Set out each line from the following listing that includes the word "Users".
--- Input data ---
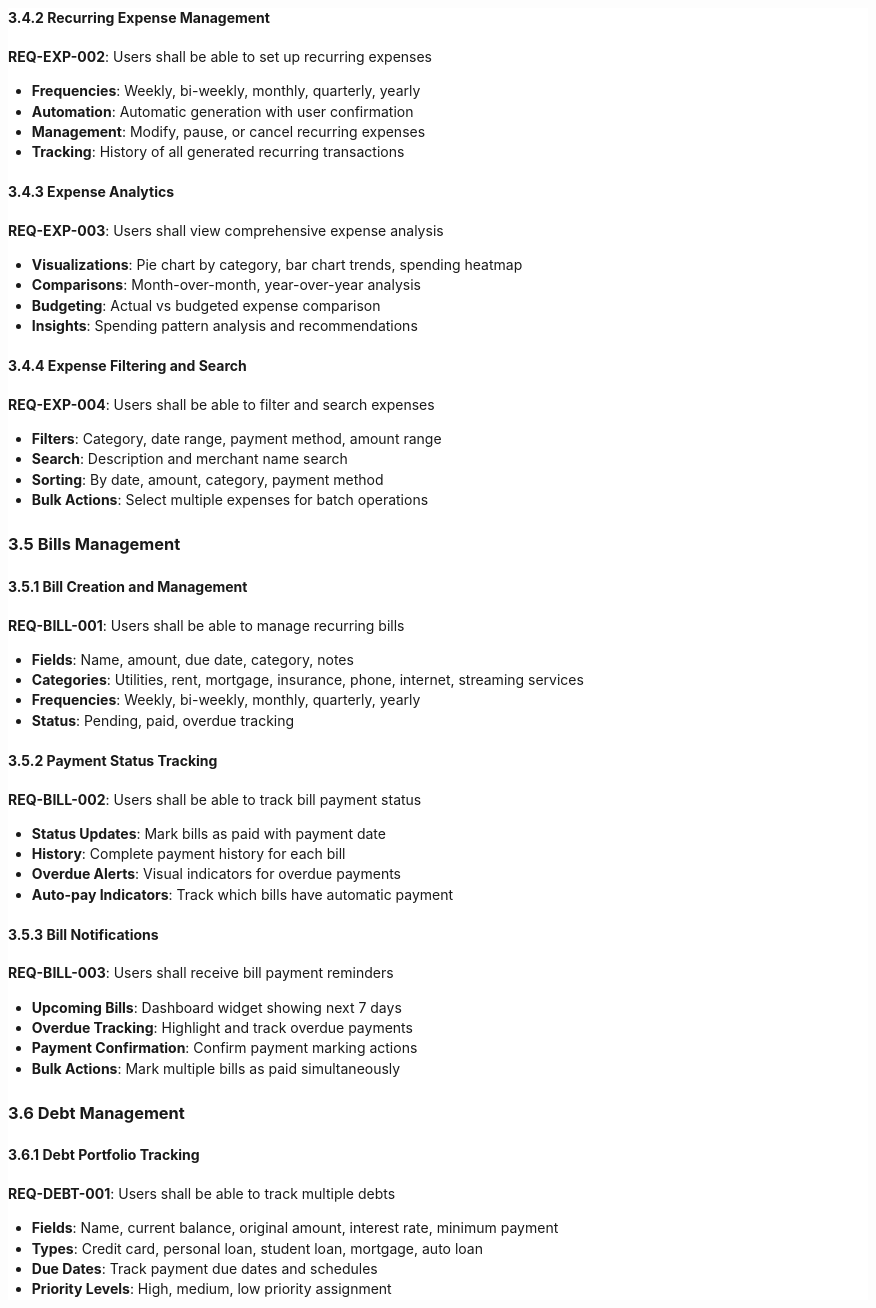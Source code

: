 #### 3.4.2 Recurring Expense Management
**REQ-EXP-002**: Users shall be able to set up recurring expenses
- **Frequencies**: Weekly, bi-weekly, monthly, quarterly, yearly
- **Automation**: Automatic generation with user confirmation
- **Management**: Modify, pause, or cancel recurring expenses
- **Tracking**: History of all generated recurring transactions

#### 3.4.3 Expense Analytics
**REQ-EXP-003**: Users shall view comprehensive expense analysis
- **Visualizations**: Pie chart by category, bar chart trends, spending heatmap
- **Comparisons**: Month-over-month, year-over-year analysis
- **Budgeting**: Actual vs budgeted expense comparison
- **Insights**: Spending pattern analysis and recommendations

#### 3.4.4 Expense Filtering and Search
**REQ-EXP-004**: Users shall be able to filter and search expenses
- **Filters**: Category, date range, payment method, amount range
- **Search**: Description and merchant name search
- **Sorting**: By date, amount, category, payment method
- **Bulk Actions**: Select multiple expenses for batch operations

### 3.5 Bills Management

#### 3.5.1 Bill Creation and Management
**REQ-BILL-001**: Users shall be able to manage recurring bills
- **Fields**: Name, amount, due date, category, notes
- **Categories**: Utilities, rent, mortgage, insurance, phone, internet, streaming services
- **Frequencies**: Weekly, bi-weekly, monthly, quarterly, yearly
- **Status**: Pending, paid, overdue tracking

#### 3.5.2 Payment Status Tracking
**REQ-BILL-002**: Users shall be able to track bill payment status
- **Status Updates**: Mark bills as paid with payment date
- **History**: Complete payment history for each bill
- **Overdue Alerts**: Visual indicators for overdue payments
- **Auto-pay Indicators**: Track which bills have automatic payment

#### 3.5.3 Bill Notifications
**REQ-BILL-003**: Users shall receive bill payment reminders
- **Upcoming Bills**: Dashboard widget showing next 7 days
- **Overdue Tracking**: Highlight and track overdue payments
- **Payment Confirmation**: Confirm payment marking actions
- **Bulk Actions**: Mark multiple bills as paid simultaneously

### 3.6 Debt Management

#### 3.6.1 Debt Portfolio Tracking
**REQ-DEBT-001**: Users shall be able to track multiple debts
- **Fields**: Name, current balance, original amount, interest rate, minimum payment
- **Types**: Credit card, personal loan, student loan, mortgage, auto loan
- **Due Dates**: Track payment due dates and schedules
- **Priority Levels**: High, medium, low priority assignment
---
Reply:
**REQ-EXP-002**: Users shall be able to set up recurring expenses
**REQ-EXP-003**: Users shall view comprehensive expense analysis
**REQ-EXP-004**: Users shall be able to filter and search expenses
**REQ-BILL-001**: Users shall be able to manage recurring bills
**REQ-BILL-002**: Users shall be able to track bill payment status
**REQ-BILL-003**: Users shall receive bill payment reminders
**REQ-DEBT-001**: Users shall be able to track multiple debts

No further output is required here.